ASSIGNED TASK
Only one stretch of the data is wanted: the line containing "versions of iOS.", the line containing "compatibility with Swift.", and every line between them, copied exactly.

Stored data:
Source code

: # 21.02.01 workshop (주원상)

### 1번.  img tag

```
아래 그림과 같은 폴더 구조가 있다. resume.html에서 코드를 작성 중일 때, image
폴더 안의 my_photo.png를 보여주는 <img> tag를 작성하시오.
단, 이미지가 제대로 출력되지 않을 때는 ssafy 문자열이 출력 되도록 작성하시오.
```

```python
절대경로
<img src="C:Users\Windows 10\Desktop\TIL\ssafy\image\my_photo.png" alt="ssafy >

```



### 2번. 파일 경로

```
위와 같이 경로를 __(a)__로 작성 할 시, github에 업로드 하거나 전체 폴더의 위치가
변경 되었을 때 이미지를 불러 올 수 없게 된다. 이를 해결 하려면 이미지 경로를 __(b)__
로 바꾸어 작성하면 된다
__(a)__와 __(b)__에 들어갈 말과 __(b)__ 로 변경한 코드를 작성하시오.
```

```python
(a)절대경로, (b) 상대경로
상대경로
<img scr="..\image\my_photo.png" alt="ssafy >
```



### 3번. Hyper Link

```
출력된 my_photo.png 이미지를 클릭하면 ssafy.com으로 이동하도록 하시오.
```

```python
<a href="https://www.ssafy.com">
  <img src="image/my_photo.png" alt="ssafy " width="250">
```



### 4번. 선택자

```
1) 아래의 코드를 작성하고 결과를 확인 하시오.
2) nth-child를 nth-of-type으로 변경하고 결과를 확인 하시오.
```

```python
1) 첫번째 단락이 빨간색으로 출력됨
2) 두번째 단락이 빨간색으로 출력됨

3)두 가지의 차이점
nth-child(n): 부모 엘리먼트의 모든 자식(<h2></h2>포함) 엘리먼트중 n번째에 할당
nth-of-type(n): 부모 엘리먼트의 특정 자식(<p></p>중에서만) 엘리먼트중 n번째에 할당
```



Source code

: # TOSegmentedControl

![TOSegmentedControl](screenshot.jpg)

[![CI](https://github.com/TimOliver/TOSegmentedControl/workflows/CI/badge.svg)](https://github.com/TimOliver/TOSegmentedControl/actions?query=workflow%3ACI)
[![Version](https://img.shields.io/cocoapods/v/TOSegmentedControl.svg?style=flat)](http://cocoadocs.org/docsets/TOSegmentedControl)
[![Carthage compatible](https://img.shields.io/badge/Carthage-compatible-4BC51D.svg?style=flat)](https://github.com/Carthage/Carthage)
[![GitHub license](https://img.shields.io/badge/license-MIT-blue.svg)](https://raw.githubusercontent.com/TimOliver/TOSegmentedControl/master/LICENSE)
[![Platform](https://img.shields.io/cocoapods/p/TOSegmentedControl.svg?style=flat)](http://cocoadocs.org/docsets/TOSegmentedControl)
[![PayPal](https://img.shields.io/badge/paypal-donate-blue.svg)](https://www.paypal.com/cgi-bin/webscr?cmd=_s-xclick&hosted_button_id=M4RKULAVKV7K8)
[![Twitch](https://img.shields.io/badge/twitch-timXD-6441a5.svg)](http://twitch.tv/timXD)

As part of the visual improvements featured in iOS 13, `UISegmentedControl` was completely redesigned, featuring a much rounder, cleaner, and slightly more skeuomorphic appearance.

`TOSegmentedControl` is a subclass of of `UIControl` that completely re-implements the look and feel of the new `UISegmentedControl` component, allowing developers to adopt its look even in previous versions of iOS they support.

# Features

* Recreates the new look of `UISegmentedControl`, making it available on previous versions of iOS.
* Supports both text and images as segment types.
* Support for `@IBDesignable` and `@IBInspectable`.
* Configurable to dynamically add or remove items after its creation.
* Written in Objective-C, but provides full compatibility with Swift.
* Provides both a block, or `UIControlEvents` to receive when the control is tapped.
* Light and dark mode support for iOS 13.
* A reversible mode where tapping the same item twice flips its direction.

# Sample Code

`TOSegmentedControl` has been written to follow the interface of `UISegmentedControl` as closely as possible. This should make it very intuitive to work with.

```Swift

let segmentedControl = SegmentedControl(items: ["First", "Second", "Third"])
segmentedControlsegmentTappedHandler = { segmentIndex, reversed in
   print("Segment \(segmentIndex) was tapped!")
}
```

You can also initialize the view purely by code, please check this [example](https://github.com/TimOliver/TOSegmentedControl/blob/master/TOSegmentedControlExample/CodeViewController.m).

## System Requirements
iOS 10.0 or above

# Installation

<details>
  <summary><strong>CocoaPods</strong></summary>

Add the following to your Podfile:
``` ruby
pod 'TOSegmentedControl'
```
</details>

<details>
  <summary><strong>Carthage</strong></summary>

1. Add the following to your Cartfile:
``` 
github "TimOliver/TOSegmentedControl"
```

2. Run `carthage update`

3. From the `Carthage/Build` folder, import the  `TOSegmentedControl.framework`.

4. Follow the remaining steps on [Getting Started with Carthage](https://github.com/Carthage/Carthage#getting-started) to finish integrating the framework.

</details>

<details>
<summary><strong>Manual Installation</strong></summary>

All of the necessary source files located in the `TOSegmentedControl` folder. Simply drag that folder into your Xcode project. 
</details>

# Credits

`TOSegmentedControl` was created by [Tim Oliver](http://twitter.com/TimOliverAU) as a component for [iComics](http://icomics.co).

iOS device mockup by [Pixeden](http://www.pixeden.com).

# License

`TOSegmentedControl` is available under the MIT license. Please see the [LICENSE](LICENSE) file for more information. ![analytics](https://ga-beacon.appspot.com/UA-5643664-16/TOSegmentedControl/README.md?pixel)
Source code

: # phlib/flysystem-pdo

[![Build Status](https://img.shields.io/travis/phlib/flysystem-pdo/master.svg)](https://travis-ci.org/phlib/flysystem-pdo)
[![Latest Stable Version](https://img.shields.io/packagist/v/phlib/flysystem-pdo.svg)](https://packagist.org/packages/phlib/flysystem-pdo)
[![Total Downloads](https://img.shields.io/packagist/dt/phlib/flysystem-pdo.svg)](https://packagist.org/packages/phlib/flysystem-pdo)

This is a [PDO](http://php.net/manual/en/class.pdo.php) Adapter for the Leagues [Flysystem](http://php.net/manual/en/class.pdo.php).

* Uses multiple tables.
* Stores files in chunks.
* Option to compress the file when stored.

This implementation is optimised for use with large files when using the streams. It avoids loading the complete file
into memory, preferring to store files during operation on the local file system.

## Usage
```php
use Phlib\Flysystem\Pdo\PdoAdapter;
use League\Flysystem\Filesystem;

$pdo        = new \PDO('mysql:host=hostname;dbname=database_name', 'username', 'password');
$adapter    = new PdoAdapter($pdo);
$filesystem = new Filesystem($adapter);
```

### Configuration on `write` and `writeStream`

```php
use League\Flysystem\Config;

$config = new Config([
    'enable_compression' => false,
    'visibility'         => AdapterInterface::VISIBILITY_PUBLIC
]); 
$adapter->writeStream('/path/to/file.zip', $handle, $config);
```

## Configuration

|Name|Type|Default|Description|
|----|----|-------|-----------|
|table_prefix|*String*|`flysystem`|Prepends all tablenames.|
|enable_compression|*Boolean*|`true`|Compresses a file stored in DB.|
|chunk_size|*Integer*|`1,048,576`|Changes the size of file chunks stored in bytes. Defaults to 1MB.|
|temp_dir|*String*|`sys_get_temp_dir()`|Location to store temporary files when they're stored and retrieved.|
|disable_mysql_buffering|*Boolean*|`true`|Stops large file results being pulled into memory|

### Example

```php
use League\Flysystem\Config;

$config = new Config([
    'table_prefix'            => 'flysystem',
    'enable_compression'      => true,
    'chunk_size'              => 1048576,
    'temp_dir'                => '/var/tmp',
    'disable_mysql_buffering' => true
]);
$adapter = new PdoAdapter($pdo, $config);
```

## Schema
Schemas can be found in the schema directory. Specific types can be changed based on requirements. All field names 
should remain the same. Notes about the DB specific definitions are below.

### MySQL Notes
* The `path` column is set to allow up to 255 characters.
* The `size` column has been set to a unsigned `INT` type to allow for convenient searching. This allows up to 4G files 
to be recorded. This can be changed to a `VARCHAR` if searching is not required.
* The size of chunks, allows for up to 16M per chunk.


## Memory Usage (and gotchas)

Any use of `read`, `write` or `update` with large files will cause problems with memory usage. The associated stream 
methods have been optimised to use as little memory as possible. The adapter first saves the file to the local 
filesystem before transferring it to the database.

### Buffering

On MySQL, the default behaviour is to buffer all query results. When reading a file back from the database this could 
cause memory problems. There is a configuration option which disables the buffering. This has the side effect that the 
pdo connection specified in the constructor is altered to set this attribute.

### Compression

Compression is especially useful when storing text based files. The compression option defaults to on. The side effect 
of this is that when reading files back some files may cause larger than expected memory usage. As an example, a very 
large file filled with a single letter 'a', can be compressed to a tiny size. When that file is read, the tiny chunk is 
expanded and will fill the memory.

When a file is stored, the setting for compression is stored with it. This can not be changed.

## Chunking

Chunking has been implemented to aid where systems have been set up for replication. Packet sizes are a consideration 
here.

WRITTEN ANSWER
* Recreates the new look of `UISegmentedControl`, making it available on previous versions of iOS.
* Supports both text and images as segment types.
* Support for `@IBDesignable` and `@IBInspectable`.
* Configurable to dynamically add or remove items after its creation.
* Written in Objective-C, but provides full compatibility with Swift.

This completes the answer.